I’ve been rotating between two faves lately:

Option 1: Chicken Power Bowl

  • 6 oz grilled chicken breast ->42g

  • Mixed greens, roasted sweet potatoes, cucumber, avocado

  • Drizzle of vinaigrette (I make mine with olive oil + lemon juice)

Total: ~51g
It’s simple, fresh, and always hits the spot.

Option 2: Pineapple Beef + Sweet Potato Bowl (if you’re feeling extra)

This one’s packed with flavor and protein:

What you’ll need:

  • 1 lb grass-fed ground beef (I split this into a couple of servings)

  • Japanese yams

  • Pineapple (fresh or canned in juice not syrup!)

  • ½ onion + 3 garlic cloves, minced

  • A big handful of spinach

  • Spices: cumin, chili powder, sea salt, black pepper, red pepper flakes

  • Optional toppings: ¼ avocado, scallions, hot sauce

How I make it:

Poke holes in the yams and roast at 415°F for about an hour. In the meantime, brown the pineapple in a cast iron skillet (trust me, it’s worth it), set it aside, then cook the ground beef. Drain, add your onion, garlic, and spices. Once the onion softens, stir in lots of spinach and simmer it down. When everything’s ready, assemble your bowl and top it however you want.

Obsessed. Just saying.

 Afternoon Snack

When that 3pm slump hits, I grab:

  • Triple Zero Greek yogurt ->20g

  • Sprinkle of granola on top for crunch

Total: ~24g
Tastes indulgent but still gets the job done.

Dinner

Another easy fave: ground turkey taco bowl

  • 6 oz 93% lean ground turkey -> 35g

  • Cauliflower rice

  • Black beans, bell peppers, avocado

  • Topped with Greek yogurt + salsa

Total: ~35g
It’s cozy, satisfying, and super customizable depending on your cravings.

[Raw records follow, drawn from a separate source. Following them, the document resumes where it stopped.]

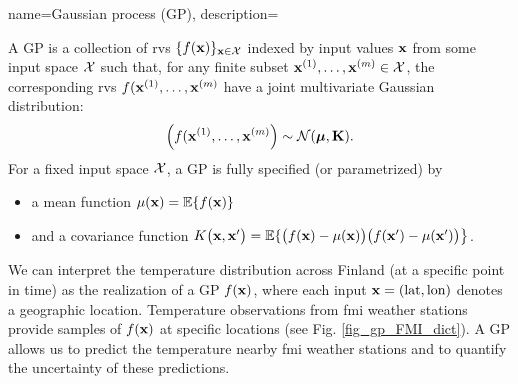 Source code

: {name={Gaussian process (GP)}, 
  description={A GP is a collection of \gls{rv}s 
  	$\{f({\bf x})\}_{{\bf x} \in \mathcal{X}}$ indexed by input values ${\bf x}$ 
  	from some input space $\mathcal{X}$ such that, for any finite subset 
  	${\bf x}^{(1)}, \ldots, {\bf x}^{(m)} \in \mathcal{X}$, 
  	the corresponding \gls{rv}s $f({\bf x}^{(1)}, \ldots, {\bf x}^{(m)}$ have a joint 
  	multivariate Gaussian distribution:
  	\[
  	\left( f({\bf x}^{(1)}, \ldots, {\bf x}^{(m)} \right) \sim \mathcal{N}(\boldsymbol{\mu}, \mathbf{K}).
  	\]
  	For a fixed input space $\mathcal{X}$, a GP is fully specified (or parametrized) by 
  	\begin{itemize}
  		\item a \gls{mean} \gls{function} $\mu({\bf x}) = \mathbb{E}\{ f({\bf x})\}$
  		\item and a \gls{covariance} \gls{function} $K\big({\bf x},{\bf x}'\big)= \mathbb{E}\{ \big(f({\bf x})-\mu({\bf x})\big) \big(f({\bf x}')-\mu({\bf x}')\big) \big\}$.
  	\end{itemize}
  	 We can interpret the temperature distribution across Finland (at a specific 
  	point in time) as the \gls{realization} of a GP $f({\bf x})$, where each input ${\bf x} = (\text{lat}, \text{lon})$ 
  	denotes a geographic location. Temperature observations from \gls{fmi} weather stations provide 
  	\gls{sample}s of $f({\bf x})$ at specific locations (see Fig. \ref{fig_gp_FMI_dict}). A GP allows us to 
  	predict the temperature nearby \gls{fmi} weather stations and to quantify the \gls{uncertainty} 
  	of these \gls{prediction}s. 
  	\begin{figure}[H]
  	\begin{center}
\end{center}
\end{figure}}}
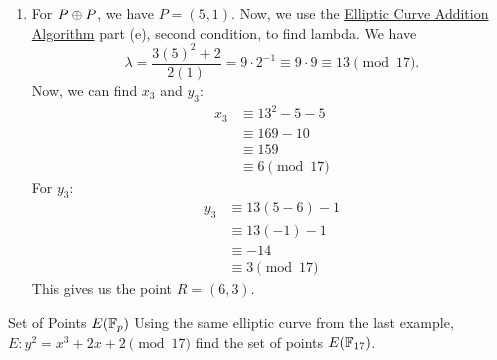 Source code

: {\begin{enumerate}[label=(\alph*)]
        \item For \(P \oplus P\), we have \(P = (5,1)\). Now, we use the \hyperref[thm:Elliptic Curve Addition Algorithm]{Elliptic Curve Addition Algorithm} part (e), second condition, to find lambda. We have
              \[
                  \lambda = \frac{3(5)^{2} + 2}{2(1)} = 9 \cdot 2^{-1} \equiv 9 \cdot 9 \equiv 13 \pmod{17}.
              \]
              Now, we can find \(x_{3}\) and \(y_{3}\):
              \begin{align*}
                  x_{3} & \equiv 13^{2} - 5 - 5 \\
                        & \equiv 169 - 10       \\
                        & \equiv 159            \\
                        & \equiv 6 \pmod{17}
              \end{align*}
              For \(y_{3}\):
              \begin{align*}
                  y_{3} & \equiv 13(5 - 6) - 1 \\
                        & \equiv 13(-1) - 1    \\
                        & \equiv -14           \\
                        & \equiv 3 \pmod{17}
              \end{align*}
              This gives us the point \(R = (6,3)\).
    \end{enumerate}
}

\begin{example}
    {Set of Points \(E(\mathbb{F}_{p})\)} Using the same elliptic curve from the last example, \(E \colon y^{2} = x^{3} + 2x + 2 \pmod{17}\) find the set of points \(E(\mathbb{F}_{17})\).
\end{example}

I used to overthink protein so much, now I just focus on building meals around it first, then adding carbs and fats to make things balanced and actually enjoyable. That simple shift helped me hit my goals without losing my mind or joy. 

Should I do a grocery list version of this? Or a weekly prep plan? Let me know! I love sharing what works.